━━━━━ Excerpted data

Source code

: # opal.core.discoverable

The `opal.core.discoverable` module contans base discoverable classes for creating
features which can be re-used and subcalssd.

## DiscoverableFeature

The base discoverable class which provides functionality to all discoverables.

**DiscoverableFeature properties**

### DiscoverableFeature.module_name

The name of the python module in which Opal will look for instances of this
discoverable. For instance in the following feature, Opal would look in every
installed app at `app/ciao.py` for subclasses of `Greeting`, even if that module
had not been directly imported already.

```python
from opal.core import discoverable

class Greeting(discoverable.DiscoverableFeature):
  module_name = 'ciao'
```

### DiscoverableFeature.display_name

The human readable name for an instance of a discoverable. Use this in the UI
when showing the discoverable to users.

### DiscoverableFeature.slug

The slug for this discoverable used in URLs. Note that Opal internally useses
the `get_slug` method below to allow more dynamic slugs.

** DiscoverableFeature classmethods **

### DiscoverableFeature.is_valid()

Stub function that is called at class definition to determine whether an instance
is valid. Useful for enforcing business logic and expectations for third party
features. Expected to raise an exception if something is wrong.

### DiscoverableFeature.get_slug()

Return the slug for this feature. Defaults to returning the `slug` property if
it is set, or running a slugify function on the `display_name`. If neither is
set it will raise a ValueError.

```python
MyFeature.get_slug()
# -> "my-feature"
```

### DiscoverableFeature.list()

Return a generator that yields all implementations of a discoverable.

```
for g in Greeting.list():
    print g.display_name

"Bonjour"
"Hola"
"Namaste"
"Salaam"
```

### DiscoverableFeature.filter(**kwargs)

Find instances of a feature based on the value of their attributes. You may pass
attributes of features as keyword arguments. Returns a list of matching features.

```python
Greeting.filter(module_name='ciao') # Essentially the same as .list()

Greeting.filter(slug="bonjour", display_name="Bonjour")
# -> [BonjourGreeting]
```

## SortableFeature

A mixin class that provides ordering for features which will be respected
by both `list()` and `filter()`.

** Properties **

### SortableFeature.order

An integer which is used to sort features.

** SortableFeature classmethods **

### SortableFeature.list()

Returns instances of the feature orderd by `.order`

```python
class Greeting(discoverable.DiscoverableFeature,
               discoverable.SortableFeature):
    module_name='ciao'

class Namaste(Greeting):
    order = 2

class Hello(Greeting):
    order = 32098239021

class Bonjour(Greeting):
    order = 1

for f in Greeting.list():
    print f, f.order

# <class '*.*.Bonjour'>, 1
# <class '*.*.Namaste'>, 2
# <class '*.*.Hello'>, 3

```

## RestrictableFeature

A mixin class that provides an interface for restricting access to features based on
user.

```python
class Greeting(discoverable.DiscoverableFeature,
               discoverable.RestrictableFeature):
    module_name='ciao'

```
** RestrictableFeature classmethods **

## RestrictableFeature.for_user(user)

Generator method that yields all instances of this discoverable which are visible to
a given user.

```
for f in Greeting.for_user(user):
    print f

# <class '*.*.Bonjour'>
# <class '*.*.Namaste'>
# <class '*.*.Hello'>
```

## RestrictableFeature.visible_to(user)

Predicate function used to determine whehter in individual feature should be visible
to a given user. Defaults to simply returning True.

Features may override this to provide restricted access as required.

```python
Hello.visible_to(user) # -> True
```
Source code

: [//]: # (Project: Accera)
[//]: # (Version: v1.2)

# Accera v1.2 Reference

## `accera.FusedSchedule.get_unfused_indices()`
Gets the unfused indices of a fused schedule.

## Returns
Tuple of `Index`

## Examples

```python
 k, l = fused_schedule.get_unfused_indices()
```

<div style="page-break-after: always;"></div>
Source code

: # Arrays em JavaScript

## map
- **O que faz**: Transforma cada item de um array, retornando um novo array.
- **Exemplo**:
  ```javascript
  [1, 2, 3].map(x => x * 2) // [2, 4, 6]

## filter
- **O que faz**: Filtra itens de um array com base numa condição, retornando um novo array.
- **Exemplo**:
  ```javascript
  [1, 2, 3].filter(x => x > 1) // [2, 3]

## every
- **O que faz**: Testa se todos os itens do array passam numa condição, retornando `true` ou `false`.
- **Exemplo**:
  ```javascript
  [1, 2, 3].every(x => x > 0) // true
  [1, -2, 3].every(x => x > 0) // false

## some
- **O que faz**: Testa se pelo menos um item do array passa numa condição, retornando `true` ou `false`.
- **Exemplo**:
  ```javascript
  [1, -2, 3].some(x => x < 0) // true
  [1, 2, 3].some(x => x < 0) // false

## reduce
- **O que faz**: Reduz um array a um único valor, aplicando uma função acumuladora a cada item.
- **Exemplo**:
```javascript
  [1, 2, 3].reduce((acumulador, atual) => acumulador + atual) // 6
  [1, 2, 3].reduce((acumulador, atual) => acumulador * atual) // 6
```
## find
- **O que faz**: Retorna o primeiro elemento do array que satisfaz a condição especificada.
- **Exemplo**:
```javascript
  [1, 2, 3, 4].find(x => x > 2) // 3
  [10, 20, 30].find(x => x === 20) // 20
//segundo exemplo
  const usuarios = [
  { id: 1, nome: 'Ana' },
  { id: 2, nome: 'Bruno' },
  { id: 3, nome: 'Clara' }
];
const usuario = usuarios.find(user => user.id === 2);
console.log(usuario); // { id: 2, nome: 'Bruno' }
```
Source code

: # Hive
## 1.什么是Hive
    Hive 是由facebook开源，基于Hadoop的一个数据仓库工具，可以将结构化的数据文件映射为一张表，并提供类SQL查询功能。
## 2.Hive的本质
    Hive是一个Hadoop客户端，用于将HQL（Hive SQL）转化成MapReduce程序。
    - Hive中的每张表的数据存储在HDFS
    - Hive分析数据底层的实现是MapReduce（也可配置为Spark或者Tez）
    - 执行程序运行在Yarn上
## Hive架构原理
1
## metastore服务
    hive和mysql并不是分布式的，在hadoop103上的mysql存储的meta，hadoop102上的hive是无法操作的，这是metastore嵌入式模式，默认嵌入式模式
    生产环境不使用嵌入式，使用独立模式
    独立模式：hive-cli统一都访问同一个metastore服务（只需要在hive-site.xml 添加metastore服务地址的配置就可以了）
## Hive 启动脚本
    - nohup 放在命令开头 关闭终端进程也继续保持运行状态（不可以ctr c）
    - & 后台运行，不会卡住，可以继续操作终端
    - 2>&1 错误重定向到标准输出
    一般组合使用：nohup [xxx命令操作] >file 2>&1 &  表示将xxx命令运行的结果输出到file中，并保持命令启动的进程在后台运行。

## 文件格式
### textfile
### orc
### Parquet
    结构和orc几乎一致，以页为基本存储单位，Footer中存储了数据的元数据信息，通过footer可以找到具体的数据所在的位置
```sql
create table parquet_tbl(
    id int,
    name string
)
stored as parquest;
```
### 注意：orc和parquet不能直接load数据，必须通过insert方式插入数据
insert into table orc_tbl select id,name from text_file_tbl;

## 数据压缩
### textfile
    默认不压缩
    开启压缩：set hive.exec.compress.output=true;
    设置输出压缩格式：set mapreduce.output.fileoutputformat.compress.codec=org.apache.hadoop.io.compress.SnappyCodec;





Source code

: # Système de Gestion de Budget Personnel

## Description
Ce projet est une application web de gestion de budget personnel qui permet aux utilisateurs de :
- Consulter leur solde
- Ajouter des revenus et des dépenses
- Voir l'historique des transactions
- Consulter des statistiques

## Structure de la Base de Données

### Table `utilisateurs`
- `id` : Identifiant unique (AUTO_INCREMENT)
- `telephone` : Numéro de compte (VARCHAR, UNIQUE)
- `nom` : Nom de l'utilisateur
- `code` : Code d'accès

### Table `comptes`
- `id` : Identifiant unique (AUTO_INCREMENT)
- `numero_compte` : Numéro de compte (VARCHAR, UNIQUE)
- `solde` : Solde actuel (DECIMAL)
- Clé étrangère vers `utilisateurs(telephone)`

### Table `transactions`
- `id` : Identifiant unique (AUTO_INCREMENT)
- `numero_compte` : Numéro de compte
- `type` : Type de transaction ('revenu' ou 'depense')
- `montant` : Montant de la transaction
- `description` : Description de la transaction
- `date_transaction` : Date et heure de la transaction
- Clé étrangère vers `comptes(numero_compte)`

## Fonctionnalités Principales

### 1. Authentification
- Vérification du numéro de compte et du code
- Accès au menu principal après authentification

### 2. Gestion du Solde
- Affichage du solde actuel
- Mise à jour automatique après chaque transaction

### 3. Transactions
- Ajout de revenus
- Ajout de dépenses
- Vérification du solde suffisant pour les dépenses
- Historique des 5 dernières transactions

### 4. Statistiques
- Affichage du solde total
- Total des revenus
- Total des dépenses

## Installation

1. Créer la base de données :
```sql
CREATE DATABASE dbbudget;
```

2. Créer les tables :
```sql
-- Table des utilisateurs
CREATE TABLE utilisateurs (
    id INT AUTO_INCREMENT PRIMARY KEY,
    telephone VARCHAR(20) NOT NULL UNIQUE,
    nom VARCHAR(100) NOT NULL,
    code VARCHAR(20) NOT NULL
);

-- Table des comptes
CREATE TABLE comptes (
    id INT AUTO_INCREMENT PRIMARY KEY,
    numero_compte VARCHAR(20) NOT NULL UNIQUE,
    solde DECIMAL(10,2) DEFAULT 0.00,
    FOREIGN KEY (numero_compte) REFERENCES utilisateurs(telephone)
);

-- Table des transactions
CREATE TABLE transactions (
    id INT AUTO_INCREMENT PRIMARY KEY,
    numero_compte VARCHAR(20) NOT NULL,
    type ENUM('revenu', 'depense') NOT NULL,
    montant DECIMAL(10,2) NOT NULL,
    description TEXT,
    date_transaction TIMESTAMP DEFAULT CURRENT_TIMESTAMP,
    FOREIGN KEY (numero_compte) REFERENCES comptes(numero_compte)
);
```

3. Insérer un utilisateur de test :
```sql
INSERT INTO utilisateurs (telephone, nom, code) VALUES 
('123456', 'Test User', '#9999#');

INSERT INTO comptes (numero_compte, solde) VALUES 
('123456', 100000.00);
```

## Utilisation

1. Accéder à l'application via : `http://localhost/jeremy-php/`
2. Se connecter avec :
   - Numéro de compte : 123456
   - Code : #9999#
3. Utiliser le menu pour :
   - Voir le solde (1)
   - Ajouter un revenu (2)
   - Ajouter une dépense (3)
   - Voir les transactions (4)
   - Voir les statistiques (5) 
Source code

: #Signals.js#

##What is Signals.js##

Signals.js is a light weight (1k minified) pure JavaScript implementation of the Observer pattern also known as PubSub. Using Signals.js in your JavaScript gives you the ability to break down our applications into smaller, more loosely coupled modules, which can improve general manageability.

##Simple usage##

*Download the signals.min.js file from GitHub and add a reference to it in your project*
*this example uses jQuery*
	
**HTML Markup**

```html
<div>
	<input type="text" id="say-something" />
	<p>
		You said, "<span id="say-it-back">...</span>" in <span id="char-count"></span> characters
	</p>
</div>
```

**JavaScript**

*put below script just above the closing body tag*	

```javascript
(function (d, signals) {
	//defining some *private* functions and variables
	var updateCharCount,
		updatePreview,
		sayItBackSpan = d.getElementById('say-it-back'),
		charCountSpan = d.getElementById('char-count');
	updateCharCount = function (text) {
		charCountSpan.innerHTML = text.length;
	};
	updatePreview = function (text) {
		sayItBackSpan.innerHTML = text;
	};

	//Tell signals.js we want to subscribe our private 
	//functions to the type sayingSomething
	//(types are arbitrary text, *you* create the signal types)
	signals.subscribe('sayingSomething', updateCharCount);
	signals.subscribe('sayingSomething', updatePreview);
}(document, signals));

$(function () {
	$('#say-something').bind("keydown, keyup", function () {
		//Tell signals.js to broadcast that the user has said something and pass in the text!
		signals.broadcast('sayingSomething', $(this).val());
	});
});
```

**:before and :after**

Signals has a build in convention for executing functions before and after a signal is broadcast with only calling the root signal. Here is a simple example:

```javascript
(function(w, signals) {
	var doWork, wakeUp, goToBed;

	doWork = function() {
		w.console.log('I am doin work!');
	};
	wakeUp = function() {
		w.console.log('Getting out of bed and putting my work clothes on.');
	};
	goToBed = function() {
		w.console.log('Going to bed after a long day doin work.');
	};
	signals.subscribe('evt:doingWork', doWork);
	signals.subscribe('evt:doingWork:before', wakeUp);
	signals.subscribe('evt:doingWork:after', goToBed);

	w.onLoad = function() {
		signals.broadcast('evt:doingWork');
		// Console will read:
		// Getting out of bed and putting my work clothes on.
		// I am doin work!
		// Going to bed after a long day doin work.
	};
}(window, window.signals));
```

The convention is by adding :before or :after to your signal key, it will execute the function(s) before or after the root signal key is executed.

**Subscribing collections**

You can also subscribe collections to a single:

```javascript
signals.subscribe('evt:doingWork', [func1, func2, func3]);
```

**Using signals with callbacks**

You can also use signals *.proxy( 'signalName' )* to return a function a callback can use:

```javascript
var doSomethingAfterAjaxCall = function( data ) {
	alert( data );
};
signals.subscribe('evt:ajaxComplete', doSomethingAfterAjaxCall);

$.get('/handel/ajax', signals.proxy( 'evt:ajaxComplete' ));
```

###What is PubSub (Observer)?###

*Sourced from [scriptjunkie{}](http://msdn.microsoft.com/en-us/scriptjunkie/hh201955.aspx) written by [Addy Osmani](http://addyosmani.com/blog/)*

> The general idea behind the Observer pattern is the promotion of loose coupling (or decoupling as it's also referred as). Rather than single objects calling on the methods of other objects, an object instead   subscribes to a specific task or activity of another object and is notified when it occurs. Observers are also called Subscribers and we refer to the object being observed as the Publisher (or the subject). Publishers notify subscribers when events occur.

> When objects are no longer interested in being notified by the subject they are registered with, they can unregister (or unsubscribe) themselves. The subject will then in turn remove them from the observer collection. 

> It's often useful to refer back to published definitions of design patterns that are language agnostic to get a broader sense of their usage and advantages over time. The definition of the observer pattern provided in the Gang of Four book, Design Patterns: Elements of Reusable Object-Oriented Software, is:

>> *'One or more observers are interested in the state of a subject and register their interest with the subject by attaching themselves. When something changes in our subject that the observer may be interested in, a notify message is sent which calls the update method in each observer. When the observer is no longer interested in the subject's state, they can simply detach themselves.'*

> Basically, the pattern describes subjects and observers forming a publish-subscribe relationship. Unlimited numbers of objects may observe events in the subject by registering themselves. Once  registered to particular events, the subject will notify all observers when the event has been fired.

━━━━━━━━━━

Task instructions: Wherever "putting" appears in the listing, report the line it is on.

Response for this exercise:
		w.console.log('Getting out of bed and putting my work clothes on.');
		// Getting out of bed and putting my work clothes on.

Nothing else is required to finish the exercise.